I miss Lost

More specifically, I miss watching shows in a world where on-demand didn’t exist.

Now, before you and tell me that I’m crazy, of course I prefer the on-demand world.  I was one of the first people out there figuring out how torrenting works so I could download the latest episodes of Lost on my computer so I wouldn’t have to rush home from whatever I was doing in order to catch the latest episode.  On-demand is a fantastic addition to our lives because it allows us to live our lives a little more.

However, at the same time, it has taken something from us.  It has deleted the ability to have a collective experience surrounding a cultural event.  Say what you will, but I’m saying that the tv series Lost was a cultural event.  Much like when a new Netflix series drops unexpectedly and everyone jumps into the zeitgeist of How to Make a Murderer or Stranger Things.  It gets people talking…but not for long.

 I am re-watching Lost right now with Vero.  It’s an exciting time for me because I get to watch the show knowing what will happen, but I also get to see Vero’s reaction at all the mysteries that need solving and remember (fondly) how I was asking the same questions along with my friends.

That is the problem with on-demand television right now.

Television production concept.

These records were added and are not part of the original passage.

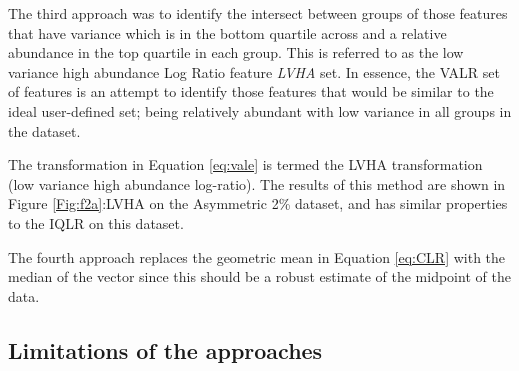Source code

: \documentclass{bmcart}
\begin{document}



The third approach was to identify the intersect between groups of those features that have variance which is in the bottom quartile across and a relative abundance in the top quartile in each group. This is referred to as the low variance high abundance Log Ratio feature \textit{LVHA} set. In essence, the VALR set of features is an attempt to identify those features that would be similar to the ideal user-defined set; being relatively abundant with low variance in all groups in the dataset.  
 
The transformation in Equation \ref{eq:vale} is termed the LVHA transformation (low variance high abundance log-ratio). The results of this method are shown in Figure \ref{Fig:f2a}:LVHA on the Asymmetric 2\% dataset, and has similar properties to the IQLR on this dataset. 

The fourth approach replaces the geometric mean in Equation \ref{eq:CLR} with the  median of the vector since this should be a robust estimate of the midpoint of the data. 

\subsection*{Limitations of the approaches}
\end{document}
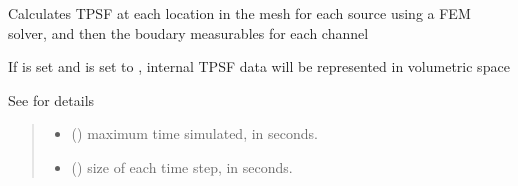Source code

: \documentclass[letterpaper,10pt,english]{sphinxmanual}
\begin{document}
\begin{fulllineitems}
\begin{fulllineitems}
\begin{quote}
\begin{description}
\begin{itemize}
\end{itemize}


\end{description}\end{quote}

\end{fulllineitems}


\begin{fulllineitems}
\label{\detokenize{_autosummary/nirfasterff.base.stnd_mesh.stndmesh:nirfasterff.base.stnd_mesh.stndmesh.femdata_tpsf}}
\pysigstartsignatures
{}
\pysigstopsignatures
\sphinxAtStartPar
Calculates TPSF at each location in the mesh for each source using a FEM solver, and then the boudary measurables for each channel

\sphinxAtStartPar
If  is set and  is set to , internal TPSF data will be represented in volumetric space

\sphinxAtStartPar
See {\hyperref[\detokenize{_autosummary/nirfasterff.forward.femdata.femdata_stnd_TR:nirfasterff.forward.femdata.femdata_stnd_TR}]{}} for details
\begin{quote}\begin{description}
\begin{itemize}
\item {} 
\sphinxAtStartPar
{} () \textendash{} maximum time simulated, in seconds.

\item {} 
\sphinxAtStartPar
{} () \textendash{} size of each time step, in seconds.


\end{itemize}
\end{description}
\end{quote}
\end{fulllineitems}
\end{fulllineitems}
\end{document}
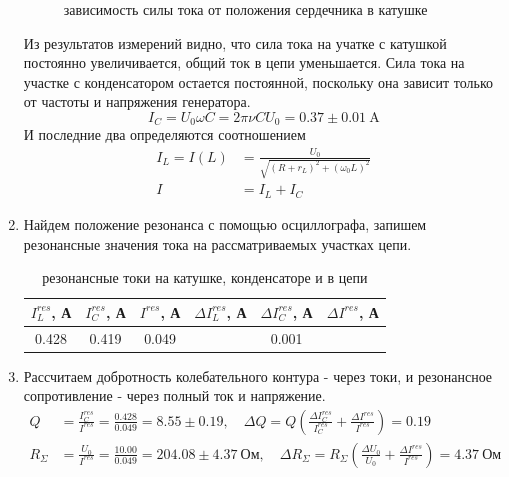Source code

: \documentclass[a4paper, 12pt]{article}
\begin{document}
\begin{enumerate}
\begin{figure}[htbp]
        \label{зависимость сил тока для разных расстояний}
        \caption{зависимость силы тока от положения сердечника в катушке}
    \end{figure}\newline
    Из результатов измерений видно, что сила тока на учатке с катушкой постоянно увеличивается, общий ток в цепи уменьшается. Сила тока 
    на участке с конденсатором остается постоянной, поскольку она зависит только от частоты и напряжения генератора.
    \begin{equation}
        I_{C} = U_{0} \omega C = 2\pi \nu C U_{0} = 0.37\pm 0.01\ \text{A}
        \label{ток на участке с конденсатором}
    \end{equation}
    И последние два определяются соотношением
    \begin{align}
        I_{L} = I(L) &= \frac{U_{0}}{\sqrt{(R + r_{L})^{2} + (\omega_{0}L)^{2}}}\\
        I &= I_{L} + I_{C}
    \end{align}
    \item Найдем положение резонанса с помощью осциллографа, запишем резонансные значения тока на рассматриваемых участках цепи.
    \begin{table}[htbp]
        \centering
        \begin{tabular}{|c|c|c|c|c|c|}
            \hline
            $I^{res}_{L}$, А & $I^{res}_{C}$, А & $I^{res}$, А & $\Delta I^{res}_{L}$, А & $\Delta I^{res}_{C}$, А & $\Delta I^{res}$, А\\
            \hline
            0.428 & 0.419 & 0.049 & \multicolumn{3}{|c|}{0.001}\\
            \hline
        \end{tabular}
        \caption{резонансные токи на катушке, конденсаторе и в цепи}
        \label{резонансные токи на катушке, конденсаторе и в цепи}
    \end{table}
    \item Рассчитаем добротность колебательного контура - через токи, и резонансное сопротивление - через полный ток и напряжение.
    \begin{align}
        Q &= \frac{I^{res}_{C}}{I^{res}} = \frac{0.428}{0.049} = 8.55 \pm 0.19, \quad \Delta Q = Q\left(\frac{\Delta I^{res}_{C}}{I^{res}_{C}} + \frac{\Delta I^{res}}{I^{res}}\right) = 0.19\\
        R_{\Sigma} &= \frac{U_{0}}{I^{res}} = \frac{10.00}{0.049} = 204.08 \pm 4.37\ \text{Ом}, \quad \Delta R_{\Sigma} = R_{\Sigma}\left(\frac{\Delta U_{0}}{U_{0}} + \frac{\Delta I^{res}}{I^{res}}\right) = 4.37\ \text{Ом}

\end{align}
\end{enumerate}
\end{document}
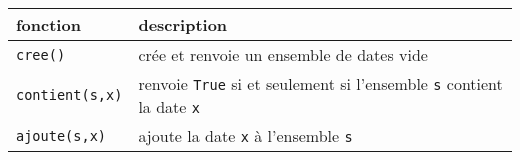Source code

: \documentclass[a4paper,17pt]{extarticle}
\begin{document}
\begin{longtable}[]{@{}ll@{}}
\toprule
\begin{minipage}[b]{0.47\columnwidth}\raggedright
fonction\strut
\end{minipage} & \begin{minipage}[b]{0.47\columnwidth}\raggedright
description\strut
\end{minipage}\tabularnewline
\midrule
\endhead
\begin{minipage}[t]{0.47\columnwidth}\raggedright
\texttt{cree()}\strut
\end{minipage} & \begin{minipage}[t]{0.47\columnwidth}\raggedright
crée et renvoie un ensemble de dates vide\strut
\end{minipage}\tabularnewline
\begin{minipage}[t]{0.47\columnwidth}\raggedright
\texttt{contient(s,x)}\strut
\end{minipage} & \begin{minipage}[t]{0.47\columnwidth}\raggedright
renvoie \texttt{True} si et seulement si l'ensemble \texttt{s} contient
la date \texttt{x}\strut
\end{minipage}\tabularnewline
\begin{minipage}[t]{0.47\columnwidth}\raggedright
\texttt{ajoute(s,x)}\strut
\end{minipage} & \begin{minipage}[t]{0.47\columnwidth}\raggedright
ajoute la date \texttt{x} à l'ensemble \texttt{s}\strut
\end{minipage}\tabularnewline
\bottomrule
\end{longtable}


    
    
    
\end{document}
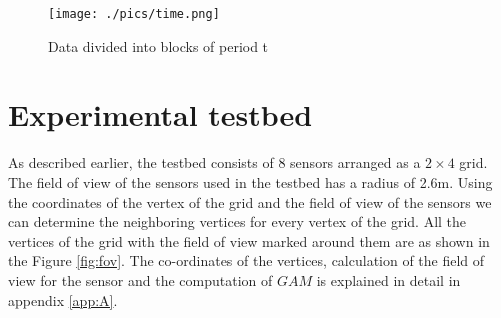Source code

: \begin{figure}[!ht]
\texttt{[image: ./pics/time.png]}
\caption{Data divided into blocks of period t}
\label{fig:time}
\end{figure}

\section{Experimental testbed}
As described earlier, the testbed consists of 8 sensors arranged as a $2 \times 4$ grid.
The field of view of the sensors used in the testbed has a radius of 2.6m.
Using the coordinates of the vertex of the grid and the field of view of the sensors we can determine the neighboring vertices for every vertex of the grid.
All the vertices of the grid with the field of view marked around them are as shown in the Figure \ref{fig:fov}. 
The co-ordinates of the vertices, calculation of the field of view for the sensor and the computation of $GAM$ is explained in detail in appendix \ref{app:A}. 




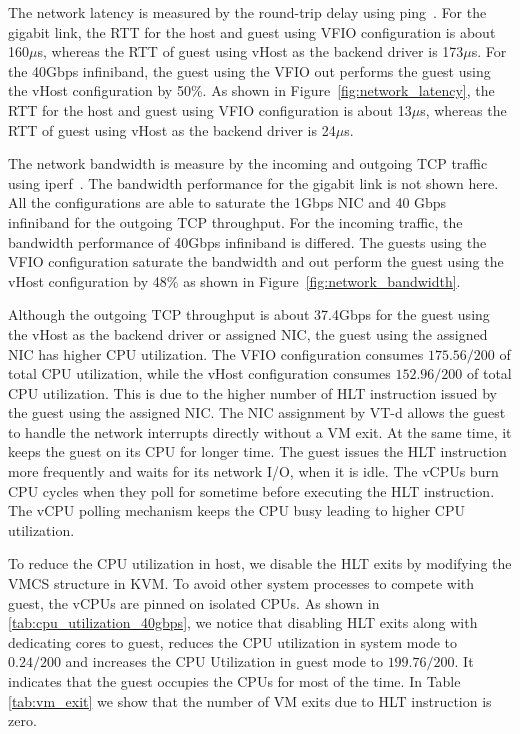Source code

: The network latency is measured by the round-trip delay using
ping~\cite{ping}. For the gigabit link, the RTT for the host
and guest using VFIO configuration is about 160$\mu$s, whereas
the RTT of guest using vHost as the backend driver is
173$\mu$s. For the 40Gbps infiniband, the guest using the VFIO
out performs the guest using the vHost configuration by 50\%.
As shown in Figure~\ref{fig:network_latency}, the RTT for the
host and guest using VFIO configuration is about 13$\mu$s,
whereas the RTT of guest using vHost as the backend driver is
24$\mu$s.

The network bandwidth is measure by the incoming and outgoing
TCP traffic using iperf~\cite{iperf}. The bandwidth
performance for the gigabit link is not shown here. All the
configurations are able to saturate the 1Gbps NIC and 40 Gbps
infiniband for the outgoing TCP throughput. For the incoming
traffic, the bandwidth performance of 40Gbps infiniband is
differed. The guests using the VFIO configuration saturate the
bandwidth and out perform the guest using the vHost
configuration by 48\% as shown in
Figure~\ref{fig:network_bandwidth}.

Although the outgoing TCP throughput is about 37.4Gbps for the
guest using the vHost as the backend driver or assigned NIC,
the guest using the assigned NIC has higher CPU utilization.
The VFIO configuration consumes $175.56/200$ of total CPU
utilization, while the vHost configuration consumes
$152.96/200$ of total CPU utilization. This is due to the
higher number of HLT instruction issued by the guest using the
assigned NIC. The NIC assignment by VT-d allows the guest to
handle the network interrupts directly without a VM exit. At
the same time, it keeps the guest on its CPU for longer time.
The guest issues the HLT instruction more frequently and waits
for its network I/O, when it is idle. The vCPUs burn CPU
cycles when they poll for sometime before executing the HLT
instruction. The vCPU polling mechanism keeps the CPU busy
leading to higher CPU utilization.

To reduce the CPU utilization in host, we disable the HLT
exits by modifying the VMCS structure in KVM. To avoid other
system processes to compete with guest, the vCPUs are pinned
on isolated CPUs. As shown in
\ref{tab:cpu_utilization_40gbps}, we notice that disabling HLT
exits along with dedicating cores to guest, reduces the CPU
utilization in system mode to $0.24/200$ and increases the CPU
Utilization in guest mode to $199.76/200$. It indicates that
the guest occupies the CPUs for most of the time. In Table
\ref{tab:vm_exit} we show that the number of VM exits due to
HLT instruction is zero.
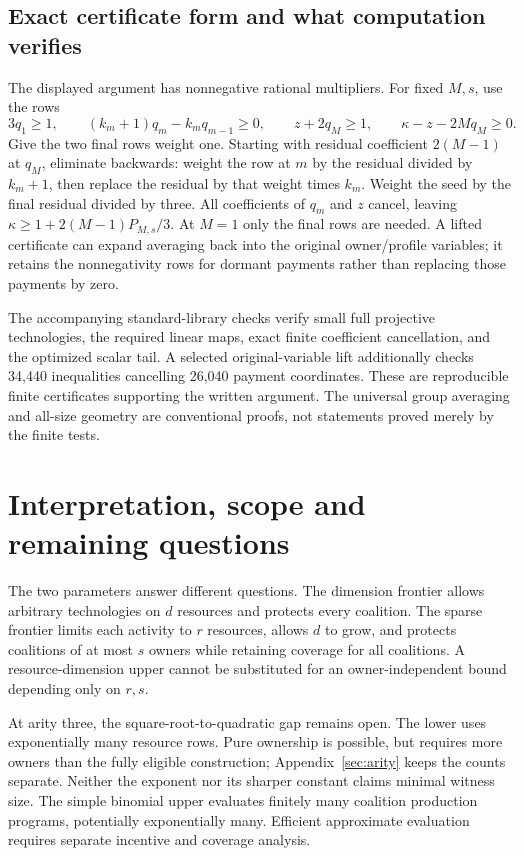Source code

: \subsection{Exact certificate form and what computation verifies}
The displayed argument has nonnegative rational multipliers. For fixed $M,s$,
use the rows
\[
 3q_1\ge1,\qquad (k_m+1)q_m-k_mq_{m-1}\ge0,
 \qquad z+2q_M\ge1,\qquad \kappa-z-2M q_M\ge0.
\]
Give the two final rows weight one. Starting with residual coefficient
$2(M-1)$ at $q_M$, eliminate backwards: weight the row at $m$ by the
residual divided by $k_m+1$, then replace the residual by that weight times
$k_m$. Weight the seed by the final residual divided by three.
All coefficients of $q_m$ and $z$ cancel, leaving
$\kappa\ge1+2(M-1)P_{M,s}/3$. At $M=1$ only the final rows are needed.
A lifted certificate can expand averaging back into the original
owner/profile variables; it retains the nonnegativity rows for dormant
payments rather than replacing those payments by zero.

The accompanying standard-library checks verify small full projective
technologies, the required linear maps, exact finite coefficient cancellation,
and the optimized scalar tail. A selected original-variable lift additionally
checks 34,440 inequalities cancelling 26,040 payment coordinates. These are
reproducible finite certificates supporting the written argument. The universal
group averaging and all-size geometry are conventional proofs, not statements
proved merely by the finite tests.

\section{Interpretation, scope and remaining questions}\label{sec:discussion}
The two parameters answer different questions. The dimension frontier allows
arbitrary technologies on $d$ resources and protects every coalition. The
sparse frontier limits each activity to $r$ resources, allows $d$ to grow,
and protects coalitions of at most $s$ owners while retaining coverage for all
coalitions. A resource-dimension upper cannot be substituted for an
owner-independent bound depending only on $r,s$.

At arity three, the square-root-to-quadratic gap remains open. The lower uses
exponentially many resource rows. Pure ownership is possible, but requires
more owners than the fully eligible construction; Appendix~\ref{sec:arity}
keeps the counts separate. Neither the exponent nor its sharper constant
claims minimal witness size. The simple binomial upper evaluates finitely
many coalition production programs, potentially exponentially many. Efficient
approximate evaluation requires separate incentive and coverage analysis.

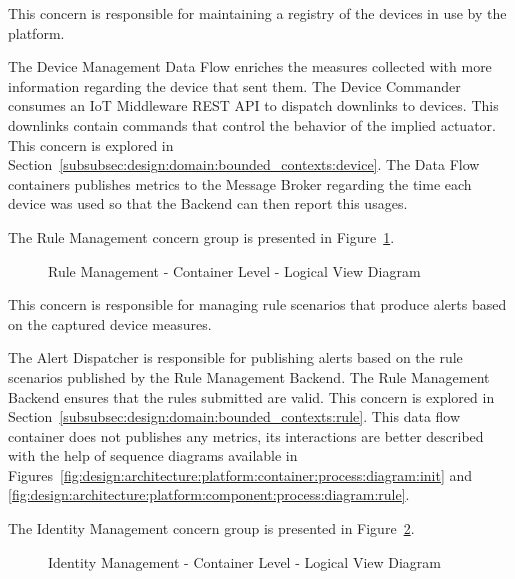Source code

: This concern is responsible for maintaining a registry of the devices in use by the platform.

The Device Management Data Flow enriches the measures collected with more information regarding the device that sent them. The Device Commander consumes an \gls{IoT} Middleware REST \gls{API} to dispatch downlinks to devices. This downlinks contain commands that control the behavior of the implied actuator.
This concern is explored in Section~\ref{subsubsec:design:domain:bounded_contexts:device}. The Data Flow containers publishes metrics to the Message Broker regarding the time each device was used so that the Backend can then report this usages.

The Rule Management concern group is presented in Figure~\ref{fig:design:architecture:platform:containers:logical:rule}.

\begin{figure}[H]
   \centering
   \resizebox{\columnwidth}{!}
       {
       
       }
   \caption[Rule Management - Container Level - Logical View Diagram]{Rule Management - Container Level - Logical View Diagram}
   \label{fig:design:architecture:platform:containers:logical:rule}
\end{figure}

This concern is responsible for managing rule scenarios that produce alerts based on the captured device measures.

The Alert Dispatcher is responsible for publishing alerts based on the rule scenarios published by the Rule Management Backend. The Rule Management Backend ensures that the rules submitted are valid. This concern is explored in Section~\ref{subsubsec:design:domain:bounded_contexts:rule}. This data flow container does not publishes any metrics, its interactions are better described with the help of sequence diagrams available in Figures~\ref{fig:design:architecture:platform:container:process:diagram:init} and \ref{fig:design:architecture:platform:component:process:diagram:rule}.

The Identity Management concern group is presented in Figure~\ref{fig:design:architecture:platform:containers:logical:identity}.

\begin{figure}[H]
   \centering
   \resizebox{\columnwidth}{!}
       {
       
       }
   \caption[Identity Management - Container Level - Logical View Diagram]{Identity Management - Container Level - Logical View Diagram}
   \label{fig:design:architecture:platform:containers:logical:identity}
\end{figure}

TV movie panels

Instead of your friends getting together one night for dinner and saying “Yeah, what’s up with that monster on Lost?!”, the conversation veers more towards “Have you seen Stranger Things?  Isn’t it awesome?”.  That’s where the conversation ends when talking about the newest, greatest TV series out on Netflix.  We basically get to share and compare a few notes on how we think the TV series is great, but that’s it.  We don’t get to dive into details like “OMG, what is Character X going to do about Situation Y?!”  There’s no concept of the water cooler talk where we discuss specific mysteries.  Because…the mystery has already unfolded over a 10 hour series which you probably binged-watched over the weekend.  The moment is gone and was captured in your mind for 30 seconds until you put on the next episode.

Network TV still subscribes to the model of one episode per week so we haven’t completely lost the concept.  But in an on-demand world, it’s hard for me to find people who have watched the same exact episodes at the same exact time as me.

Me: “Did you see the new Star Trek Discovery episode?  SO GOOD!”

Colleague: “Oh no!  I have not.  I will catch up.”

Fast forward the next week, I’ve already gone past that moment in time and never think of bringing it up again.

Nat: “OH MAN, it’s crazy what happened in the latest episode of Rebels!”

Me: “Wait, I haven’t seen it.  Let’s all pause our talk.”

I’ve essentially killed the conversation because it’s not like Nat is going to come back and say “So…what did you think?”  Nat has already moved onto another series that she wants to talk about.

I miss Lost…and I’m glad to be re-watching it with Vero because it brings me back to the time where it’s exciting to talk to someone about what is going to happen in the next episode.  Of course, in an on-demand world, we just hit play and watch a new episode.  But at least those few minutes in between are interesting and gives me a glimpse back to a more interesting time to watch TV.